• I need to get better at Rocksmith.

  • There are two new interviews this morning with Peter Molyneux about the failure of Godus to ship a finished PC version two years and change after the game’s kickstarter crowdfunding completed with over half a million pounds which had an expected delivery date of September 2013.

    First up is Laura Kate Dale’s interview with Molyneux titled It’s over, I will not speak to the press again via Gameranx where we find out that he’s both quitting giving out interviews anymore and that his family is being harassed:

    “People get so frustrated with me, so much so that they’ve threatened me, they’ve threatened my family and it just cannot go on, it really can’t,” he says. 

    Awful. Failing to ship a game successfully isn’t worthy of harassment.

    The second interview is from John Walker, which is just an incredible read. Super long, but well worth going through.

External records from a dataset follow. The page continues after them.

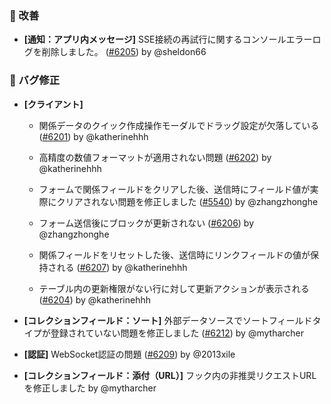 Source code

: ### 🚀 改善

- **[通知：アプリ内メッセージ]** SSE接続の再試行に関するコンソールエラーログを削除しました。 ([#6205](https://github.com/nocobase/nocobase/pull/6205)) by @sheldon66

### 🐛 バグ修正

- **[クライアント]**
  - 関係データのクイック作成操作モーダルでドラッグ設定が欠落している ([#6201](https://github.com/nocobase/nocobase/pull/6201)) by @katherinehhh

  - 高精度の数値フォーマットが適用されない問題 ([#6202](https://github.com/nocobase/nocobase/pull/6202)) by @katherinehhh

  - フォームで関係フィールドをクリアした後、送信時にフィールド値が実際にクリアされない問題を修正しました ([#5540](https://github.com/nocobase/nocobase/pull/5540)) by @zhangzhonghe

  - フォーム送信後にブロックが更新されない ([#6206](https://github.com/nocobase/nocobase/pull/6206)) by @zhangzhonghe

  - 関係フィールドをリセットした後、送信時にリンクフィールドの値が保持される ([#6207](https://github.com/nocobase/nocobase/pull/6207)) by @katherinehhh

  - テーブル内の更新権限がない行に対して更新アクションが表示される ([#6204](https://github.com/nocobase/nocobase/pull/6204)) by @katherinehhh

- **[コレクションフィールド：ソート]** 外部データソースでソートフィールドタイプが登録されていない問題を修正しました ([#6212](https://github.com/nocobase/nocobase/pull/6212)) by @mytharcher

- **[認証]** WebSocket認証の問題 ([#6209](https://github.com/nocobase/nocobase/pull/6209)) by @2013xile

- **[コレクションフィールド：添付（URL）]** フック内の非推奨リクエストURLを修正しました by @mytharcher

    It makes particular mention of the Linux version, a financial stretch goal on the original Godus kickstarter that was reached, but will probably never ship due to an issue with the engine:

    Peter Molyneux: No, it wasn’t shitty of us. If you look at Kickstarter campaigns a lot of people do this, and at that time, you know, Linux seemed more than possible, and we’re waiting for an update from Marmalade to do Linux and they just haven’t supplied it. At that time, it was on the cards for them to develop. They haven’t developed it. And us going back and re-writing the whole of the middleware is, would mean that the development of Godus would stop. We’ve considered it. But you know, it’s months of work.

    In both of these interviews Molyneux says it is the last he’ll ever do, which is what both journalists believed until reading the other interviews.

    I still hope that Godus eventually becomes a great game, but it does not seem likely based on the mobile version at least. The world-sculpting there was as much fun as it seemed like it would be from the kickstarter, but the game limited the sculpting and gated all progress through micro transactions or the standard free to play timers thave have been with us since the old facebook game Mafia Wars.

    If Godus hadn’t been free-to-play on mobile it would have been work that could have gone into the PC version and both versions could have been better and probably would have been completable. 

  • Raptor was the best shoot-em-up on computers for a long time, it’s exciting to get the chance to play it again thanks to DotEMU. This time it’s the “2015 Edition” which seems to only add Steam’s achievement system to the game. Gog previously had the most recent update with the “2010 Edition.” I’m still writing “Year of the Linux Desktop” on my checks. Both versions are, unfortunately, only for Windows computers.

  • Jason Schreier has this article with anecdotes from various layoffs in the game industry.

  • Jon Ronson’s How One Stupid Tweet Blew Up Justine Sacco’s Life:

    In the early days of Twitter, I was a keen shamer. When newspaper columnists made racist or homophobic statements, I joined the pile-on. Sometimes I led it.

    The journalist A. A. Gill once wrote a column about shooting a baboon on safari in Tanzania: “I’m told they can be tricky to shoot. They run up trees, hang on for grim life. They die hard, baboons. But not this one. A soft-nosed .357 blew his lungs out.” Gill did the deed because he “wanted to get a sense of what it might be like to kill someone, a stranger.”

    I was among the first people to alert social media. (This was because Gill always gave my television documentaries bad reviews, so I tended to keep a vigilant eye on things he could be got for.) Within minutes, it was everywhere. Amid the hundreds of congratulatory messages I received, one stuck out: “Were you a bully at school?”

    Still, in those early days, the collective fury felt righteous, powerful and effective. It felt as if hierarchies were being dismantled, as if justice were being democratized. As time passed, though, I watched these shame campaigns multiply, to the point that they targeted not just powerful institutions and public figures but really anyone perceived to have done something offensive. I also began to marvel at the disconnect between the severity of the crime and the gleeful savagery of the punishment. It almost felt as if shamings were now happening for their own sake, as if they were following a script.

    Every mistake is a learning opportunity. When somebody doesn’t get the opportunity to recover because their career and life get destroyed by public shaming, they don’t get a chance to learn.

    Even Sam Biddle, the person who initially brought the public shaming to the subject of Ronson’s article realized his mistake and publicly apologized.